━━━ Provided records ━━━

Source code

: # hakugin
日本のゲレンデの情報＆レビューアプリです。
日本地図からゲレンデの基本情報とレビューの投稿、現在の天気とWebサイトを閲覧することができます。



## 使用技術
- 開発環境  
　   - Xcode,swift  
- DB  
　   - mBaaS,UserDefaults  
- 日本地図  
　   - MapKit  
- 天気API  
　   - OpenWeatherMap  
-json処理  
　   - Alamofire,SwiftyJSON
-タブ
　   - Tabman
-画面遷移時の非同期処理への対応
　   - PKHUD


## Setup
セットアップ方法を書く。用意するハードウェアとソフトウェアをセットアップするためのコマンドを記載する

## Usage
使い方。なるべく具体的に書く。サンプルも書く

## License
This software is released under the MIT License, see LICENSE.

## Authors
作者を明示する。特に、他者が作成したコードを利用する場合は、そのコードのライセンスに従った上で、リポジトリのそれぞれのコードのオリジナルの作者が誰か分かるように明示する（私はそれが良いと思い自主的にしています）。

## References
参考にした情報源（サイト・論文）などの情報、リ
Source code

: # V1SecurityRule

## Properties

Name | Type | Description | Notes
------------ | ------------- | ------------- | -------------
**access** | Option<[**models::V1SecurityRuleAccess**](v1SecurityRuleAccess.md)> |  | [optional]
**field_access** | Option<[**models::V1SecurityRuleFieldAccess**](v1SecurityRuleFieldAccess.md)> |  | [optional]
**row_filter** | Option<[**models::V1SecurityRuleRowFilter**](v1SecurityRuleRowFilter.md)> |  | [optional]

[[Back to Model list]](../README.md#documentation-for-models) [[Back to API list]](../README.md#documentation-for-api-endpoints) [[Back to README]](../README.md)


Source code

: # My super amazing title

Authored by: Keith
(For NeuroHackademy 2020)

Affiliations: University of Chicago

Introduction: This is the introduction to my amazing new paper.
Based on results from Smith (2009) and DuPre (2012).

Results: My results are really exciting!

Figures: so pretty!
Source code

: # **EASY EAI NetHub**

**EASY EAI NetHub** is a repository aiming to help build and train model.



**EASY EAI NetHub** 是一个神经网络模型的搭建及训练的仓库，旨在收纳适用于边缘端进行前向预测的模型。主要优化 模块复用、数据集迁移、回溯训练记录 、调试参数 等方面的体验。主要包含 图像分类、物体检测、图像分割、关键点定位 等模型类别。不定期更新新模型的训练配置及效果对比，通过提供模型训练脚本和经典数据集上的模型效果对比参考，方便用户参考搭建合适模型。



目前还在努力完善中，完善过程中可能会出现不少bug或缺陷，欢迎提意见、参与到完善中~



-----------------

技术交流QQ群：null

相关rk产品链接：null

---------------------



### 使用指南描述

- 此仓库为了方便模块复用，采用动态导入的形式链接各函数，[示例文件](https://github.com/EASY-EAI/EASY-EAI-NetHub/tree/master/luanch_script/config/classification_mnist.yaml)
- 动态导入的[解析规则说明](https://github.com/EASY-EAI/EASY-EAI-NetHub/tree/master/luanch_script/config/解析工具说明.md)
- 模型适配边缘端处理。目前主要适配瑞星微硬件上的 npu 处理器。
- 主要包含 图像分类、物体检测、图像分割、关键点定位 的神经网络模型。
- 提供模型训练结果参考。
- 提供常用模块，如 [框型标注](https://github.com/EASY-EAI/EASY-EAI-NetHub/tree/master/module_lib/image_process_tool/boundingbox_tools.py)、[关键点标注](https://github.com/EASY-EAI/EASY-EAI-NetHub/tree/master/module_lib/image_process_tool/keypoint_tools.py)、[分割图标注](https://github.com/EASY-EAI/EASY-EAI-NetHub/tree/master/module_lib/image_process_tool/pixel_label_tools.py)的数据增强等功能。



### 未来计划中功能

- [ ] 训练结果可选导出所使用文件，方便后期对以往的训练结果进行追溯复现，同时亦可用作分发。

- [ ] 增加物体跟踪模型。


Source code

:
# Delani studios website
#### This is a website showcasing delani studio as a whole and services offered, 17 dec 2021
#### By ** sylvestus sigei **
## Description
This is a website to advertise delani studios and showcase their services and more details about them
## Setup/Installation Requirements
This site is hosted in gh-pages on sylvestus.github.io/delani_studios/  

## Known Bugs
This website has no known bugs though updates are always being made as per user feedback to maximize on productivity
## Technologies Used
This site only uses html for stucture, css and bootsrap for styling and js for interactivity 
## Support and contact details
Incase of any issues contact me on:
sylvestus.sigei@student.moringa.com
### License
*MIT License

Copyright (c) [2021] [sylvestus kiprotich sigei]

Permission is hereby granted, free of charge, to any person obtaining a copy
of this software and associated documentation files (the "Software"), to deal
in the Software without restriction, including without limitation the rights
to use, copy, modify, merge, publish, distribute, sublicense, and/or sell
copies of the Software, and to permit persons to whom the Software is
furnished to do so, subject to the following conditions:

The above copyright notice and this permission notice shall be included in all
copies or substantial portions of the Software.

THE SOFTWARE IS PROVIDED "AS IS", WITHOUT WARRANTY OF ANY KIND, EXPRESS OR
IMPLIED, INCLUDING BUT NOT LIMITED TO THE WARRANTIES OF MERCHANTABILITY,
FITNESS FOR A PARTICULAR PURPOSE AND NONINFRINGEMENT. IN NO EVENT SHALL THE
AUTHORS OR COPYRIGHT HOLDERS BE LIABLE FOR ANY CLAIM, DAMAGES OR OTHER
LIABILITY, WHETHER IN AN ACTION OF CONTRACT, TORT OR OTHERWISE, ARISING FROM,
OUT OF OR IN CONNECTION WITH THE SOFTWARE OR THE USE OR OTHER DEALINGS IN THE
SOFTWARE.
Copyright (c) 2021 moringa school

━━━

- _Activity_:
Retype all of the records above without a single alteration.

- _Solution for this task_:
Source code

: # hakugin
日本のゲレンデの情報＆レビューアプリです。
日本地図からゲレンデの基本情報とレビューの投稿、現在の天気とWebサイトを閲覧することができます。



## 使用技術
- 開発環境  
　   - Xcode,swift  
- DB  
　   - mBaaS,UserDefaults  
- 日本地図  
　   - MapKit  
- 天気API  
　   - OpenWeatherMap  
-json処理  
　   - Alamofire,SwiftyJSON
-タブ
　   - Tabman
-画面遷移時の非同期処理への対応
　   - PKHUD


## Setup
セットアップ方法を書く。用意するハードウェアとソフトウェアをセットアップするためのコマンドを記載する

## Usage
使い方。なるべく具体的に書く。サンプルも書く

## License
This software is released under the MIT License, see LICENSE.

## Authors
作者を明示する。特に、他者が作成したコードを利用する場合は、そのコードのライセンスに従った上で、リポジトリのそれぞれのコードのオリジナルの作者が誰か分かるように明示する（私はそれが良いと思い自主的にしています）。

## References
参考にした情報源（サイト・論文）などの情報、リ
Source code

: # V1SecurityRule

## Properties

Name | Type | Description | Notes
------------ | ------------- | ------------- | -------------
**access** | Option<[**models::V1SecurityRuleAccess**](v1SecurityRuleAccess.md)> |  | [optional]
**field_access** | Option<[**models::V1SecurityRuleFieldAccess**](v1SecurityRuleFieldAccess.md)> |  | [optional]
**row_filter** | Option<[**models::V1SecurityRuleRowFilter**](v1SecurityRuleRowFilter.md)> |  | [optional]

[[Back to Model list]](../README.md#documentation-for-models) [[Back to API list]](../README.md#documentation-for-api-endpoints) [[Back to README]](../README.md)


Source code

: # My super amazing title

Authored by: Keith
(For NeuroHackademy 2020)

Affiliations: University of Chicago

Introduction: This is the introduction to my amazing new paper.
Based on results from Smith (2009) and DuPre (2012).

Results: My results are really exciting!

Figures: so pretty!
Source code

: # **EASY EAI NetHub**

**EASY EAI NetHub** is a repository aiming to help build and train model.



**EASY EAI NetHub** 是一个神经网络模型的搭建及训练的仓库，旨在收纳适用于边缘端进行前向预测的模型。主要优化 模块复用、数据集迁移、回溯训练记录 、调试参数 等方面的体验。主要包含 图像分类、物体检测、图像分割、关键点定位 等模型类别。不定期更新新模型的训练配置及效果对比，通过提供模型训练脚本和经典数据集上的模型效果对比参考，方便用户参考搭建合适模型。



目前还在努力完善中，完善过程中可能会出现不少bug或缺陷，欢迎提意见、参与到完善中~



-----------------

技术交流QQ群：null

相关rk产品链接：null

---------------------



### 使用指南描述

- 此仓库为了方便模块复用，采用动态导入的形式链接各函数，[示例文件](https://github.com/EASY-EAI/EASY-EAI-NetHub/tree/master/luanch_script/config/classification_mnist.yaml)
- 动态导入的[解析规则说明](https://github.com/EASY-EAI/EASY-EAI-NetHub/tree/master/luanch_script/config/解析工具说明.md)
- 模型适配边缘端处理。目前主要适配瑞星微硬件上的 npu 处理器。
- 主要包含 图像分类、物体检测、图像分割、关键点定位 的神经网络模型。
- 提供模型训练结果参考。
- 提供常用模块，如 [框型标注](https://github.com/EASY-EAI/EASY-EAI-NetHub/tree/master/module_lib/image_process_tool/boundingbox_tools.py)、[关键点标注](https://github.com/EASY-EAI/EASY-EAI-NetHub/tree/master/module_lib/image_process_tool/keypoint_tools.py)、[分割图标注](https://github.com/EASY-EAI/EASY-EAI-NetHub/tree/master/module_lib/image_process_tool/pixel_label_tools.py)的数据增强等功能。



### 未来计划中功能

- [ ] 训练结果可选导出所使用文件，方便后期对以往的训练结果进行追溯复现，同时亦可用作分发。

- [ ] 增加物体跟踪模型。


Source code

:
# Delani studios website
#### This is a website showcasing delani studio as a whole and services offered, 17 dec 2021
#### By ** sylvestus sigei **
## Description
This is a website to advertise delani studios and showcase their services and more details about them
## Setup/Installation Requirements
This site is hosted in gh-pages on sylvestus.github.io/delani_studios/  

## Known Bugs
This website has no known bugs though updates are always being made as per user feedback to maximize on productivity
## Technologies Used
This site only uses html for stucture, css and bootsrap for styling and js for interactivity 
## Support and contact details
Incase of any issues contact me on:
sylvestus.sigei@student.moringa.com
### License
*MIT License

Copyright (c) [2021] [sylvestus kiprotich sigei]

Permission is hereby granted, free of charge, to any person obtaining a copy
of this software and associated documentation files (the "Software"), to deal
in the Software without restriction, including without limitation the rights
to use, copy, modify, merge, publish, distribute, sublicense, and/or sell
copies of the Software, and to permit persons to whom the Software is
furnished to do so, subject to the following conditions:

The above copyright notice and this permission notice shall be included in all
copies or substantial portions of the Software.

THE SOFTWARE IS PROVIDED "AS IS", WITHOUT WARRANTY OF ANY KIND, EXPRESS OR
IMPLIED, INCLUDING BUT NOT LIMITED TO THE WARRANTIES OF MERCHANTABILITY,
FITNESS FOR A PARTICULAR PURPOSE AND NONINFRINGEMENT. IN NO EVENT SHALL THE
AUTHORS OR COPYRIGHT HOLDERS BE LIABLE FOR ANY CLAIM, DAMAGES OR OTHER
LIABILITY, WHETHER IN AN ACTION OF CONTRACT, TORT OR OTHERWISE, ARISING FROM,
OUT OF OR IN CONNECTION WITH THE SOFTWARE OR THE USE OR OTHER DEALINGS IN THE
SOFTWARE.
Copyright (c) 2021 moringa school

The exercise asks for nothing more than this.